Extracted records

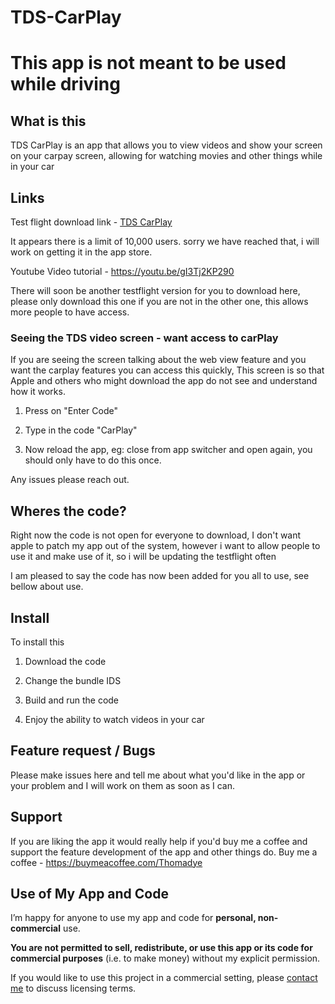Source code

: # TDS-CarPlay


# This app is not meant to be used while driving 

## What is this 

TDS CarPlay is an app that allows you to view videos and show your screen on your carpay screen, allowing for watching movies and other things while in your car

## Links 
Test flight download link - [TDS CarPlay](https://testflight.apple.com/join/1Z9HQgNw) 

It appears there is a limit of 10,000 users. sorry we have reached that, i will work on getting it in the app store.

Youtube Video tutorial - https://youtu.be/gI3Tj2KP290 

There will soon be another testflight version for you to download here, please only download this one if you are not in the other one, this allows more people to have access. 


### Seeing the TDS video screen - want access to carPlay

If you are seeing the screen talking about the web view feature and you want the carplay features you can access this quickly, This screen is so that Apple and others who might download the app do not see and understand how it works. 

1. Press on "Enter Code"

2. Type in the code "CarPlay"

3. Now reload the app, eg: close from app switcher and open again, you should only have to do this once.

Any issues please reach out. 


## Wheres the code?
Right now the code is not open for everyone to download, I don't want apple to patch my app out of the system, however i want to allow people to use it and make use of it, so i will be updating the testflight often


I am pleased to say the code has now been added for you all to use, see bellow about use. 





## Install

To install this


1. Download the code 


2. Change the bundle IDS 


3. Build and run the code 


4. Enjoy the ability to watch videos in your car  


## Feature request / Bugs 

Please make issues here and tell me about what you'd like in the app or your problem and I will work on them as soon as I can. 


## Support 

If you are liking the app it would really help if you'd buy me a coffee and support the feature development of the app and other things do.
Buy me a coffee - https://buymeacoffee.com/Thomadye




## Use of My App and Code

I’m happy for anyone to use my app and code for **personal, non-commercial** use.

**You are not permitted to sell, redistribute, or use this app or its code for commercial purposes** (i.e. to make money) without my explicit permission.

If you would like to use this project in a commercial setting, please [contact me](mailto:apple@thomasdye.net) to discuss licensing terms.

- What to do -
Retype exactly. Start at the line with "Please make issues" and stop at the last line of the data.

- Exercise solution -
Please make issues here and tell me about what you'd like in the app or your problem and I will work on them as soon as I can. 


## Support 

If you are liking the app it would really help if you'd buy me a coffee and support the feature development of the app and other things do.
Buy me a coffee - https://buymeacoffee.com/Thomadye




## Use of My App and Code

I’m happy for anyone to use my app and code for **personal, non-commercial** use.

**You are not permitted to sell, redistribute, or use this app or its code for commercial purposes** (i.e. to make money) without my explicit permission.

If you would like to use this project in a commercial setting, please [contact me](mailto:apple@thomasdye.net) to discuss licensing terms.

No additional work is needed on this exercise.